Bosch apagó la radio. Era obvio que la información estaba sacada de un comunicado de prensa. Se preguntó qué querría decir lo de que la autopsia no fuera concluyente, el único dato nuevo de toda la noticia.
Finalmente Bosch llegó al Red Wind, aparcó y entró en el bar. Como no vio a Teresa Corazón, aprovechó para ir al baño y lavarse la cara. Después se secó con una toalla de papel e intentó peinarse con la mano el bigote y el cabello rizado. Tras aflojarse la corbata, se quedó un rato mirándose al espejo. Necesitaba afeitarse. Con aquel aspecto la mayoría de gente evitaría acercarse a él.
Al salir del lavabo, Bosch compró una cajetilla de tabaco en la máquina y echó otro vistazo al bar. Ella todavía no había llegado. Entonces se dirigió a la barra y pidió una Anchor, que se llevó a una mesa vacía cerca de la puerta. A esa hora, el Wind comenzaba a llenarse de gente que salía del trabajo: hombres trajeados o mujeres arregladas. Abundaban las combinaciones de hombres mayores con mujeres jóvenes. Harry reconoció a varios periodistas del Times, lo cual le hizo pensar que Teresa había elegido un mal sitio para quedar, si es que ella hacía acto de presencia. Tras la noticia de la autopsia, los periodistas podrían reconocerla. Bosch se acabó su cerveza y salió del bar.
Estaba en la acera, soportando el frío del anochecer y mirando el túnel de Second Street cuando oyó una bocina. Un coche se detuvo frente a él y alguien bajó la ventanilla eléctrica. Era Teresa.
– Perdona, llego tarde. Ahora entro; voy a buscar un sitio para aparcar.
Bosch metió la cabeza por la ventanilla.
– No sé si es buena idea. Hay muchos periodistas. Por la radio han dado la noticia de la autopsia de Moore; te arriesgas a que te hagan preguntas.
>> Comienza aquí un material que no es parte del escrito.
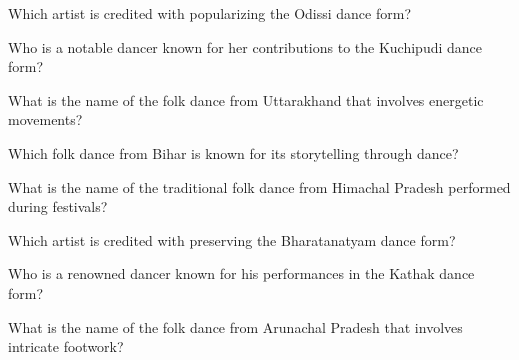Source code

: \documentclass[12pt,a4paper]{book}
\begin{document}
\begin{enhancedmcq}[Question 30]{Which artist is credited with popularizing the Odissi dance form?}
\end{enhancedmcq}

\begin{enhancedmcq}[Question 31]{Who is a notable dancer known for her contributions to the Kuchipudi dance form?}
\end{enhancedmcq}

\begin{enhancedmcq}[Question 32]{What is the name of the folk dance from Uttarakhand that involves energetic movements?}
\end{enhancedmcq}

\begin{enhancedmcq}[Question 33]{Which folk dance from Bihar is known for its storytelling through dance?}
\end{enhancedmcq}

\begin{enhancedmcq}[Question 34]{What is the name of the traditional folk dance from Himachal Pradesh performed during festivals?}
\end{enhancedmcq}

\begin{enhancedmcq}[Question 35]{Which artist is credited with preserving the Bharatanatyam dance form?}
\end{enhancedmcq}

\begin{enhancedmcq}[Question 36]{Who is a renowned dancer known for his performances in the Kathak dance form?}
\end{enhancedmcq}

\begin{enhancedmcq}[Question 37]{What is the name of the folk dance from Arunachal Pradesh that involves intricate footwork?}
\end{enhancedmcq}
\end{document}
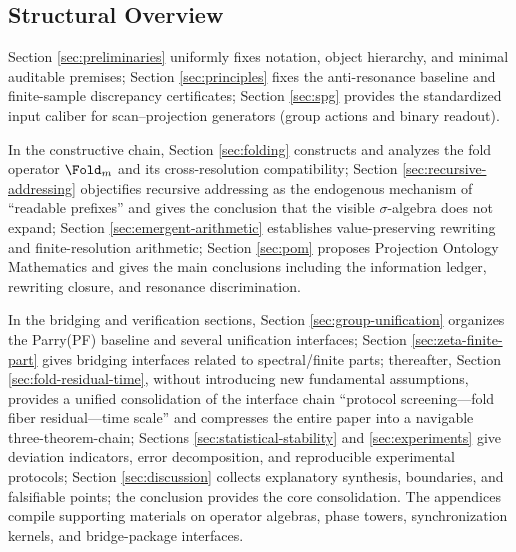 \subsection{Structural Overview}
Section \ref{sec:preliminaries} uniformly fixes notation, object hierarchy, and minimal auditable premises; Section \ref{sec:principles} fixes the anti-resonance baseline and finite-sample discrepancy certificates; Section \ref{sec:spg} provides the standardized input caliber for scan--projection generators (group actions and binary readout).\par
In the constructive chain, Section \ref{sec:folding} constructs and analyzes the fold operator \(\Fold_m\) and its cross-resolution compatibility; Section \ref{sec:recursive-addressing} objectifies recursive addressing as the endogenous mechanism of ``readable prefixes'' and gives the conclusion that the visible \(\sigma\)-algebra does not expand; Section \ref{sec:emergent-arithmetic} establishes value-preserving rewriting and finite-resolution arithmetic; Section \ref{sec:pom} proposes Projection Ontology Mathematics and gives the main conclusions including the information ledger, rewriting closure, and resonance discrimination.\par
In the bridging and verification sections, Section \ref{sec:group-unification} organizes the Parry(PF) baseline and several unification interfaces; Section \ref{sec:zeta-finite-part} gives bridging interfaces related to spectral/finite parts; thereafter, Section \ref{sec:fold-residual-time}, without introducing new fundamental assumptions, provides a unified consolidation of the interface chain ``protocol screening---fold fiber residual---time scale'' and compresses the entire paper into a navigable three-theorem-chain; Sections \ref{sec:statistical-stability} and \ref{sec:experiments} give deviation indicators, error decomposition, and reproducible experimental protocols; Section \ref{sec:discussion} collects explanatory synthesis, boundaries, and falsifiable points; the conclusion provides the core consolidation. The appendices compile supporting materials on operator algebras, phase towers, synchronization kernels, and bridge-package interfaces.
Bosch veía ventajas e inconvenientes. Que el nombre de Teresa saliera en los periódicos mejoraba sus oportunidades de pasar de jefa en funciones a jefa permanente. Pero si decía algo inapropiado también podía acabar bajando a interina o, aún peor, a desempleada.
– ¿Dónde podemos ir? -preguntó ella.
Harry abrió la puerta y se metió en el coche.
– ¿Tienes hambre? ¿Y si vamos a Gorky's o al Pantry?
– Muy bien. ¿Está abierto Gorky's? Me apetece una sopa.
Como era hora punta, tardaron quince minutos en recorrer ocho manzanas y encontrar sitio para aparcar. Cuando finalmente llegaron a Gorky's, pidieron dos jarras de cerveza rusa de la casa y Teresa se tomó un caldo de pollo con arroz.
– Menudo día, ¿eh? -comentó Bosch.
– Y que lo digas. No he tenido tiempo ni para comer. Me he pasado cinco horas en la suite.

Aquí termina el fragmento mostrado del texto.